[Dwarf-Discuss] PROPOSAL: Constant expressions in location lists

Sun Jan 6 16:22:14 GMT 2008

> In that proposal, I use DW_OP_value as the operator name.

I like that name.  There's also something to be said for
DW_OP_val_expression given DW_CFA_val_expression.

> Frank suggested an alternate representation, that might be less
> intrusive and more backward-compatible.  Something along the lines of
> DW_AT_value, that could hold a loclistptr, but in which the
> expressions would represent values, rather than locations.  

I see the benefit of that approach, in that it only adds something new
an old consumer can ignore entirely, and not a new DWARF opcode value
that it doesn't know how to skip over in a location expression.

> (We can't just reuse DW_AT_const_value, because adding loclistptr to its
> available classes would change the meaning of DW_FORM_data[48] :-(

Indeed, it might be nice if we'd had DW_FORM_locp a la strp from the beginning.

The apparent reason for some people's preference for DW_OP_constant_value
is its simplicity for new consumers dealing with the constant-value case.
If you wanted to get that in the compatibly-parallel style of DW_AT_value,
you could add a DW_AT_const_value_loclist (since DW_AT_const_value can't
compatibly be overloaded, as you say) whose list entries are not actually
expressions but are blocks of constant data bytes.  (This doesn't really
appeal to me, especially since it doesn't handle pieces.  But that didn't
seem to be much on the minds of those proposing DW_OP_constant_value in the
first place either.  Both this and DW_OP_constant_value are better than
DW_OP_value/DW_AT_value for handling very large constant blocks.)

> When both DW_AT_value and DW_AT_location are present, they would add,
> rather than override each other, just like overlapping ranges in
> DW_AT_location add up.  

At first blush I found this suggestion a more onerous and unnatural way to
represent it than DW_OP_value.  It does make it harder for a human to read.
But, given overlapping location list entries where some of the multiple
applicable expressions are composite, the letter of the existing spec
permits one composite to have a zero-expressions (unavailable) piece
covering a range of the whole for which another composite has a nonempty
expression (available location).  So it could be read that a robust
consumer already ought to be merging the alternate location expressions and
then taking the "best" alternative for each byte when subsetting.  For a
consumer organized that way, it is not much of a stretch to merge alternate
location expressions and/or value expressions and/or constant value blocks.

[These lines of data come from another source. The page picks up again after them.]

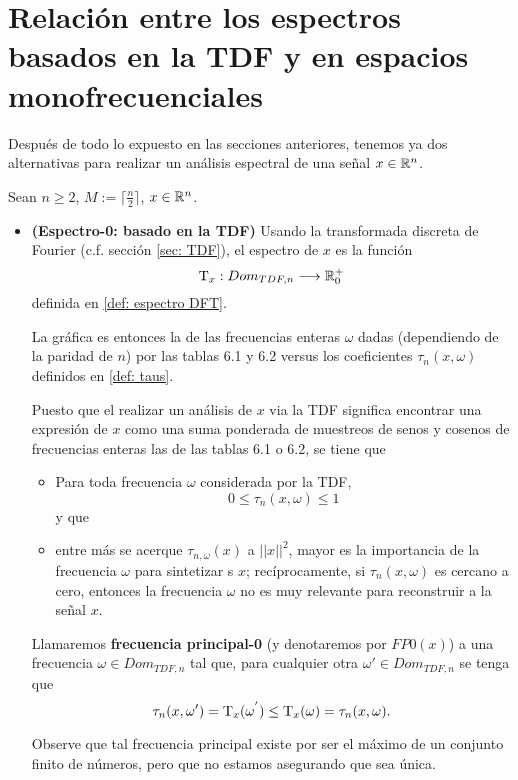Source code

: \section{Relación entre los espectros basados en la TDF y en espacios monofrecuenciales}

Después de todo lo expuesto en las secciones anteriores, tenemos
ya dos alternativas para realizar un análisis
espectral de una señal $x \in \mathbb{R}^{n}$.

Sean $n \geq 2$, $M := \lceil \frac{n}{2} \rceil$, $x \in \mathbb{R}^{n}$.
\begin{itemize}
	\item \textbf{(Espectro-0: basado en la TDF)} 
	Usando la transformada discreta de Fourier
	(c.f. sección \ref{sec: TDF}),
	el espectro de $x$ es la función
	\[
	\mathrm{T}_{x}: Dom_{TDF, n} \longrightarrow \mathbb{R}^{+}_{0}
	\]	
	definida en \ref{def: espectro DFT}.
	
	La gráfica es entonces la de las frecuencias
	enteras $\omega$ dadas (dependiendo de la 
	paridad de $n$) por las
	tablas 6.1 y 6.2
	versus los coeficientes
	$\tau_{n}(x, \omega)$ definidos en
	\ref{def: taus}.
	
	Puesto que el realizar un análisis de 
	$x$ via la TDF significa encontrar una
	expresión de $x$ como una suma
	ponderada de muestreos de senos y cosenos
	de frecuencias enteras las de las tablas 6.1 o 6.2,
	se tiene que  
	\begin{itemize}
		\item Para toda frecuencia $\omega$ considerada
		por la TDF,
		\[
		0 \leq \tau_{n}(x, \omega) \leq 1
		\]
		y que
		\item entre más se acerque
		$\tau_{n, \omega}(x)$
		a $|| x ||^{2}$, mayor es la
		importancia de la frecuencia $\omega$ para
		sintetizar s $x$; recíprocamente, si 
		$\tau_{n}(x, \omega)$ es cercano a cero, entonces
		la frecuencia $\omega$ no es muy relevante para 
		reconstruir a la señal $x$.
	\end{itemize}
	\begin{defi}
	\label{def: FM0}
	Llamaremos \textbf{frecuencia principal-0}
	(y denotaremos por $FP0(x)$) 
	a una 
	frecuencia $\omega \in Dom_{TDF, n}$
	tal que, para cualquier otra $\omega' \in Dom_{TDF, n}$ 
	se tenga que 
	\[
	\tau_{n}(x, \omega') = \mathrm{T}_{x}(\omega^{'}) \leq
	\mathrm{T}_{x}(\omega) =  
	 \tau_{n}(x, \omega).
	\]
	\end{defi}
	Observe que tal frecuencia principal existe por ser 
	el máximo de un conjunto finito de números, pero que no 
	estamos asegurando que sea única. 
	

\end{itemize}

> This reminds me of one doubt I have.  Consider a variable that
> represents a struct-typed object.  If the compiler scalarizes it, and
> each member becomes an independent implementation variable, must the
> compiler emit a separate location list entry for the entire source
> variable every time any of the members change location, or can it use
> separate entries with DW_OP_nop for all but one of the pieces, and
> rely on overlapping ranges for the debugger to put it all together?

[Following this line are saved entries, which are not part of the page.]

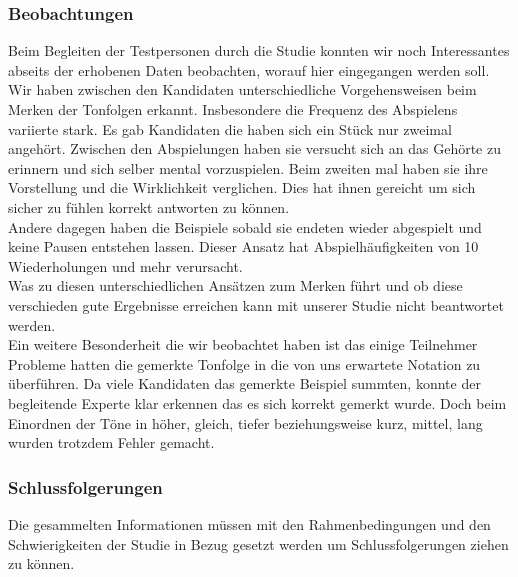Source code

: \documentclass{acm_proc_article-sp}
\begin{document}
\subsubsection{Beobachtungen}
Beim Begleiten der Testpersonen durch die Studie konnten wir noch Interessantes abseits der erhobenen Daten beobachten, worauf hier eingegangen werden soll.\\

Wir haben zwischen den Kandidaten unterschiedliche Vorgehensweisen beim Merken der Tonfolgen erkannt. Insbesondere die Frequenz des Abspielens variierte stark. Es gab Kandidaten die haben sich ein Stück nur zweimal angehört. Zwischen den Abspielungen haben sie versucht sich an das Gehörte zu erinnern und sich selber mental vorzuspielen. Beim zweiten mal haben sie ihre Vorstellung und die Wirklichkeit verglichen. Dies hat ihnen gereicht um sich sicher zu fühlen korrekt antworten zu können.\\
Andere dagegen haben die Beispiele sobald sie endeten wieder abgespielt und keine Pausen entstehen lassen. Dieser Ansatz hat Abspielhäufigkeiten von 10 Wiederholungen und mehr verursacht.\\ 
Was zu diesen unterschiedlichen Ansätzen zum Merken führt und ob diese verschieden gute Ergebnisse erreichen kann mit unserer Studie nicht beantwortet werden.\\

Ein weitere Besonderheit die wir beobachtet haben ist das einige Teilnehmer Probleme hatten die gemerkte Tonfolge in die von uns erwartete Notation zu überführen. Da viele Kandidaten das gemerkte Beispiel summten, konnte der begleitende Experte klar erkennen das es sich korrekt gemerkt wurde. Doch beim Einordnen der Töne in höher, gleich, tiefer beziehungsweise kurz, mittel, lang wurden trotzdem Fehler gemacht.

\subsubsection{Schlussfolgerungen}
Die gesammelten Informationen müssen mit den Rahmenbedingungen und den Schwierigkeiten der Studie in Bezug gesetzt werden um Schlussfolgerungen ziehen zu können.
\end{document}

DW_OP_nop is not used for this.  AFAICT an expression containing just
DW_OP_nop is invalid by the letter of the spec.  What I think you mean is
an empty location expression before a DW_OP_piece, which is what is
specified to mean "this piece not available here".  (I don't know what
DW_OP_nop is used for at all, in fact.  The only thing I can think of is
adjusting the alignment before a DW_OP_addr so the address after it would
be naturally aligned for relocation or something.)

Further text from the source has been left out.